[Opening Materials provided section]
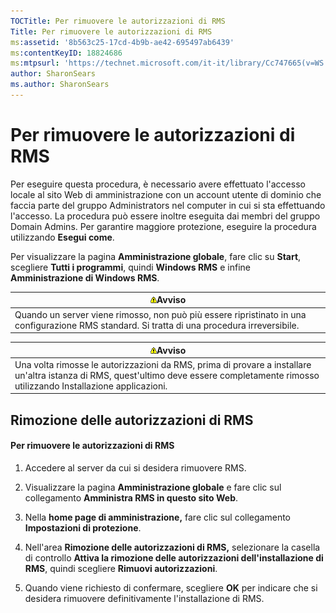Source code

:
 ```yaml
---
TOCTitle: Per rimuovere le autorizzazioni di RMS
Title: Per rimuovere le autorizzazioni di RMS
ms:assetid: '8b563c25-17cd-4b9b-ae42-695497ab6439'
ms:contentKeyID: 18824686
ms:mtpsurl: 'https://technet.microsoft.com/it-it/library/Cc747665(v=WS.10)'
author: SharonSears
ms.author: SharonSears
---
```


Per rimuovere le autorizzazioni di RMS
======================================

Per eseguire questa procedura, è necessario avere effettuato l'accesso locale al sito Web di amministrazione con un account utente di dominio che faccia parte del gruppo Administrators nel computer in cui si sta effettuando l'accesso. La procedura può essere inoltre eseguita dai membri del gruppo Domain Admins. Per garantire maggiore protezione, eseguire la procedura utilizzando **Esegui come**.

Per visualizzare la pagina **Amministrazione globale**, fare clic su **Start**, scegliere **Tutti i programmi**, quindi **Windows RMS** e infine **Amministrazione di Windows RMS**.

| ![](/security-updates/images/Cc747665.Warning(WS.10).gif)Avviso                                                                    |
|-----------------------------------------------------------------------------------------------------------------------------------------------|
| Quando un server viene rimosso, non può più essere ripristinato in una configurazione RMS standard. Si tratta di una procedura irreversibile. |

| ![](/security-updates/images/Cc747665.Warning(WS.10).gif)Avviso                                                                                                                |
|-------------------------------------------------------------------------------------------------------------------------------------------------------------------------------------------|
| Una volta rimosse le autorizzazioni da RMS, prima di provare a installare un'altra istanza di RMS, quest'ultimo deve essere completamente rimosso utilizzando Installazione applicazioni. |

Rimozione delle autorizzazioni di RMS
-------------------------------------

#### Per rimuovere le autorizzazioni di RMS

1.  Accedere al server da cui si desidera rimuovere RMS.

2.  Visualizzare la pagina **Amministrazione globale** e fare clic sul collegamento **Amministra RMS in questo sito Web**.

3.  Nella **home page di amministrazione,** fare clic sul collegamento **Impostazioni di protezione**.

4.  Nell'area **Rimozione delle autorizzazioni di RMS,** selezionare la casella di controllo **Attiva la rimozione delle autorizzazioni dell'installazione di RMS**, quindi scegliere **Rimuovi autorizzazioni**.

5.  Quando viene richiesto di confermare, scegliere **OK** per indicare che si desidera rimuovere definitivamente l'installazione di RMS.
[Closing Materials provided section]
[Directions] Set down exactly, and only, the lines of the data above from the line containing "collegamento **Impostazioni di protezione**." through the last one.

[Task solution]
3.  Nella **home page di amministrazione,** fare clic sul collegamento **Impostazioni di protezione**.

4.  Nell'area **Rimozione delle autorizzazioni di RMS,** selezionare la casella di controllo **Attiva la rimozione delle autorizzazioni dell'installazione di RMS**, quindi scegliere **Rimuovi autorizzazioni**.

5.  Quando viene richiesto di confermare, scegliere **OK** per indicare che si desidera rimuovere definitivamente l'installazione di RMS.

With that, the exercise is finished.